Engineering Organic Molecules with Long-Lived Quantum Coherence

Burak Gurlek Max Planck Institute for the Science of Light, Erlangen, Germany

Burak Gürlek (a), Vahid Sandoghdar (a), Diego Martin-Cano (b)

(a) Max Planck Institute for the Science of Light, Erlangen, Germany

(b) Departamento de Física Teórica de la Materia Condensada and Condensed Matter Physics Center (IFIMAC), Universidad Autónoma de Madrid, Madrid, Spain

Single organic molecules in the solid-state are one of the promising optical platforms for realizing quantum networks owing to their remarkable coherent properties and flexibility in their chemical synthesis [1]. However, the molecular excited states associated with the strong Fourier-limited zero-phonon lines of these systems decay within nanoseconds, posing a challenge for practical applications in quantum technologies.**

**In this theoretical work, we propose a new molecular system with quantum coherences up to millisecond time scales. Here, we exploit the inherent optomechanical character of organic molecules in a solid organic crystal [2]. The proposed scheme consists of a single organic molecule in a host matrix with a structured phononic environment. By suppressing phononic decay channels, we realize and exploit long optomechanical coherence times up to milliseconds for storing and retrieving information. We show that the resulting long-lived vibrational states facilitate reaching the strong optomechanical regime at the single photon level. The proposed system shows the promise of organic molecules for achieving unexplored optomechanical phenomena and long-lived quantum memories.

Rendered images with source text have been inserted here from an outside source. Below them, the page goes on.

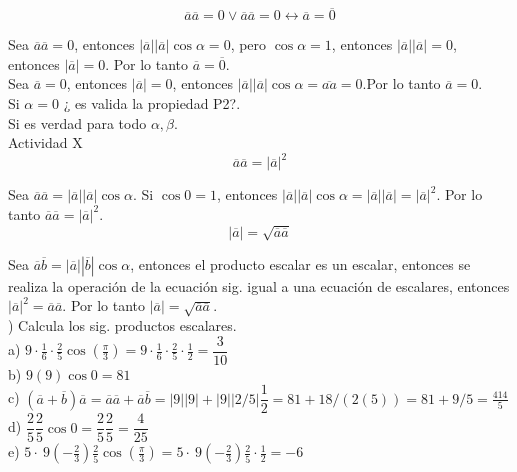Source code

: \documentclass[11pt,a4paper]{article}
\begin{document}
\begin{justify}
$$ \overline{a}\overline{a} = 0 \vee \overline{a}\overline{a} = 0 \leftrightarrow \overline{a} = \overline{0} $$

\noindent
Sea $\overline{a}\overline{a} = 0$, entonces $|\overline{a}||\overline{a}| \cos \alpha = 0$, pero $\cos \alpha = 1$, entonces $|\overline{a}||\overline{a}| = 0$, entonces $|\overline{a}|= 0$. Por lo tanto $\overline{a} = \overline{0}$.\\

\noindent
Sea $\overline{a} = 0$, entonces $|\overline{a}| = 0$, entonces $|\overline{a}||\overline{a}|\cos \alpha = \overline{aa} = 0$.Por lo tanto $\overline{a} = 0 $.\\

\noindent
Si $\alpha = 0$ ¿ es valida la propiedad P2?.\\

\noindent
Si es verdad para todo $\alpha, \beta$.\\

\noindent
Actividad X\\

$$ \overline{a}\overline{a} = |\overline{a}|^2 $$

\noindent
Sea $\overline{a}\overline{a} = |\overline{a}||\overline{a}|\cos \alpha $. Si $\cos 0 = 1$, entonces $|\overline{a}||\overline{a}|\cos \alpha = |\overline{a}||\overline{a}|= |\overline{a}|^2$. Por lo tanto  $ \overline{a}\overline{a} = |\overline{a}|^2 $.\\

 $$ |\overline{a}| = \sqrt{\overline{a}\overline{a}} $$
 
Sea $\overline{a}\overline{b} = |\overline{a}||\overline{b}|\cos \alpha$, entonces el producto escalar es un escalar, entonces se realiza la operación de la ecuación sig. igual a una ecuación de escalares, entonces $|\overline{a}|^2 = \overline{a}\overline{a}$. Por lo tanto $|\overline{a}| = \sqrt{\overline{a}\overline{a}}$.\\

) Calcula los sig. productos escalares.\\

\noindent
a) $9\cdot \frac{1}{6}\cdot \frac{2}{5}\cos \left(\frac{\pi }{3}\right)=9\cdot \frac{1}{6}\cdot \frac{2}{5}\cdot \frac{1}{2}= \dfrac{3}{10}$\\
b) $ 9(9)\cos 0 = 81$\\
c) $(\overline{a}+\overline{b})\overline{a} = \overline{a}\overline{a}+\overline{a}\overline{b} = |9||9|+|9||2/5| \dfrac{1}{2} = 81 +18/(2(5)) = 81 + 9/5 = \frac{414}{5} $\\
d) $ \dfrac{2}{5}\dfrac{2}{5} \cos 0 = \dfrac{2}{5}\dfrac{2}{5}= \dfrac{4}{25}$\\
e) $5\cdot \:9\left(-\frac{2}{3}\right)\frac{2}{5}\cos \left(\frac{\pi }{3}\right) = 5\cdot \:9\left(-\frac{2}{3}\right)\frac{2}{5}\cdot \frac{1}{2} = -6$\\



\end{justify}
\end{document}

[1] C. Toninelli, I. Gerhardt, A. S. Clark, A. Reserbat-Plantey, S. Götzinger, Z. Ristanović, M. Colautti, P. Lombardi, K. D. Major, I. Deperasińska, W. H. Pernice, F. H. L. Koppens, B. Kozankiewicz, A. Gourdon, V. Sandoghdar and M. Orrit, Nat. Mater. 20, 1615–1628 (2021).

[2] B. Gurlek, V.Sandoghdar, and D. Martin-Cano, Phys. Rev. Lett. 127, 123603 (2021).